1) Quick vs cheap. It's a spectrum.
- cheap and slow: Clear cut, put animals on and let stumps rot. Didn't work for me very well. Didn't have water or fences set up, so couldn't get animals on the clear cut area before they were overgrown with brush and new growth. Had planned on bush-hogging it to keep it under control until I could get fences and water in, but I discovered that the so-called flush cut stumps weren't, and they would readily tear up a bush-hog. So lesson learned: If your going to use animals, put fences up and get water in first.
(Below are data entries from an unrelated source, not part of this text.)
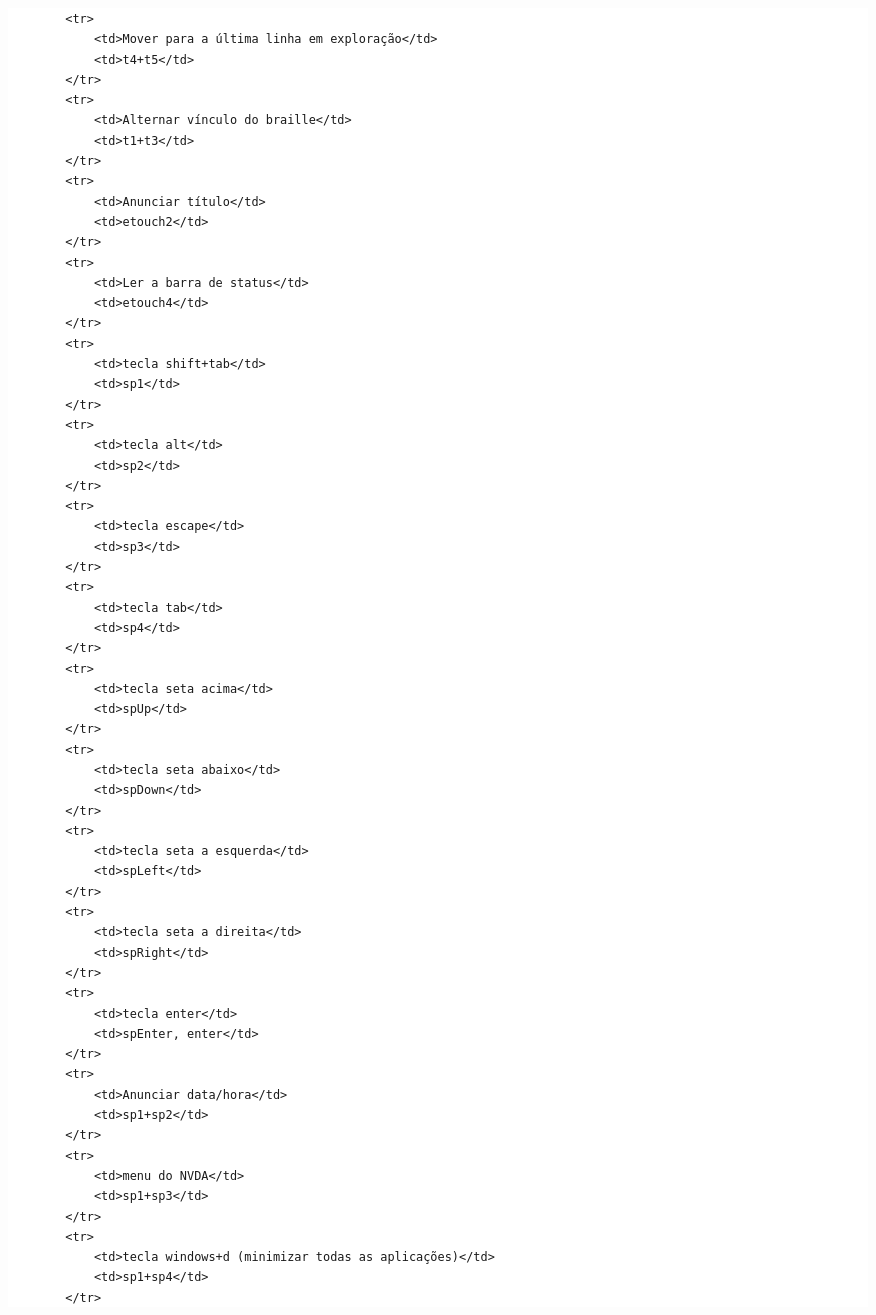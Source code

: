             <tr>
                <td>Mover para a última linha em exploração</td>
                <td>t4+t5</td>
            </tr>
            <tr>
                <td>Alternar vínculo do braille</td>
                <td>t1+t3</td>
            </tr>
            <tr>
                <td>Anunciar título</td>
                <td>etouch2</td>
            </tr>
            <tr>
                <td>Ler a barra de status</td>
                <td>etouch4</td>
            </tr>
            <tr>
                <td>tecla shift+tab</td>
                <td>sp1</td>
            </tr>
            <tr>
                <td>tecla alt</td>
                <td>sp2</td>
            </tr>
            <tr>
                <td>tecla escape</td>
                <td>sp3</td>
            </tr>
            <tr>
                <td>tecla tab</td>
                <td>sp4</td>
            </tr>
            <tr>
                <td>tecla seta acima</td>
                <td>spUp</td>
            </tr>
            <tr>
                <td>tecla seta abaixo</td>
                <td>spDown</td>
            </tr>
            <tr>
                <td>tecla seta a esquerda</td>
                <td>spLeft</td>
            </tr>
            <tr>
                <td>tecla seta a direita</td>
                <td>spRight</td>
            </tr>
            <tr>
                <td>tecla enter</td>
                <td>spEnter, enter</td>
            </tr>
            <tr>
                <td>Anunciar data/hora</td>
                <td>sp1+sp2</td>
            </tr>
            <tr>
                <td>menu do NVDA</td>
                <td>sp1+sp3</td>
            </tr>
            <tr>
                <td>tecla windows+d (minimizar todas as aplicações)</td>
                <td>sp1+sp4</td>
            </tr>
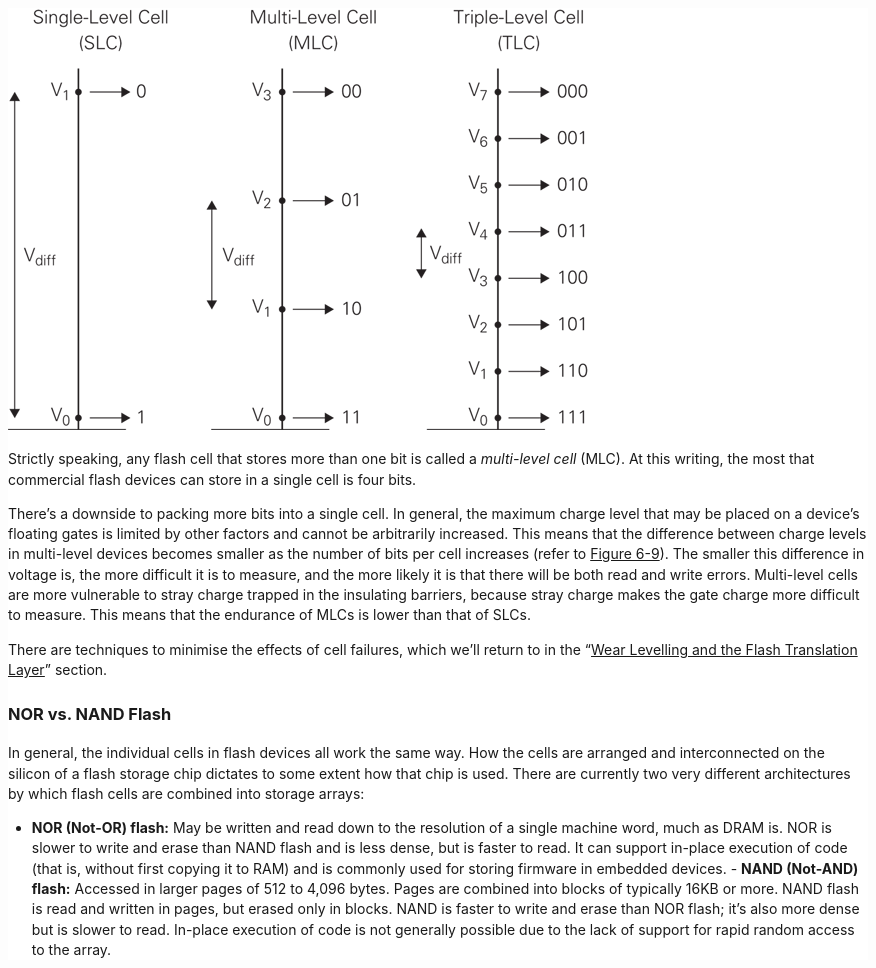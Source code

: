 ![[FIGURE 6-9:](#09_9781119183938-ch06.xhtml#rc06-fig-0009) Single-level and multi-level flash encoding](./media/images/9781119183938-fg0609.png)

Strictly speaking, any flash cell that stores more than one bit is called a _multi-level cell_ (MLC). At this writing, the most that commercial flash devices can store in a single cell is four bits.

There’s a downside to packing more bits into a single cell. In general, the maximum charge level that may be placed on a device’s floating gates is limited by other factors and cannot be arbitrarily increased. This means that the difference between charge levels in multi-level devices becomes smaller as the number of bits per cell increases (refer to [Figure 6-9](#09_9781119183938-ch06.xhtml#c06-fig-0009)). The smaller this difference in voltage is, the more difficult it is to measure, and the more likely it is that there will be both read and write errors. Multi-level cells are more vulnerable to stray charge trapped in the insulating barriers, because stray charge makes the gate charge more difficult to measure. This means that the endurance of MLCs is lower than that of SLCs.

There are techniques to minimise the effects of cell failures, which we’ll return to in the “[Wear Levelling and the Flash Translation Layer](#09_9781119183938-ch06.xhtml#c06-sec-0028)” section.

### NOR vs. NAND Flash

In general, the individual cells in flash devices all work the same way. How the cells are arranged and interconnected on the silicon of a flash storage chip dictates to some extent how that chip is used. There are currently two very different architectures by which flash cells are combined into storage arrays:

- **NOR (Not-OR) flash:** May be written and read down to the resolution of a single machine word, much as DRAM is. NOR is slower to write and erase than NAND flash and is less dense, but is faster to read. It can support in-place execution of code (that is, without first copying it to RAM) and is commonly used for storing firmware in embedded devices. - **NAND (Not-AND) flash:** Accessed in larger pages of 512 to 4,096 bytes. Pages are combined into blocks of typically 16KB or more. NAND flash is read and written in pages, but erased only in blocks. NAND is faster to write and erase than NOR flash; it’s also more dense but is slower to read. In-place execution of code is not generally possible due to the lack of support for rapid random access to the array.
- medium and medium: Clear cut and us a forestry mulcher to grind stumps down. Benefit: You can harrow and plant grass, and bush-hog safely afterwards to keep up with volunteer brush and scrub trees that quickly pop up. If you get fences up and water in cattle, sheep or goats will probably keep up with brush/scrub trees, because you end up with a decent field. Stumps are still there, will rot over time. Some are missed by the forrestry mulcher, but you can generally deal with them.
- Fast and expensive. Clear cut and hire an excavator (what I did) or a dozer with root rake), and burn the stumps. You will have a field that can be planted at the end, and there are (almost) no stumps to deal with (one or two will always be missed.) Bush-hogging is no problem, nor is harrowing and planting. Regrowth of brush / scrub trees is minimal and easily kept up with.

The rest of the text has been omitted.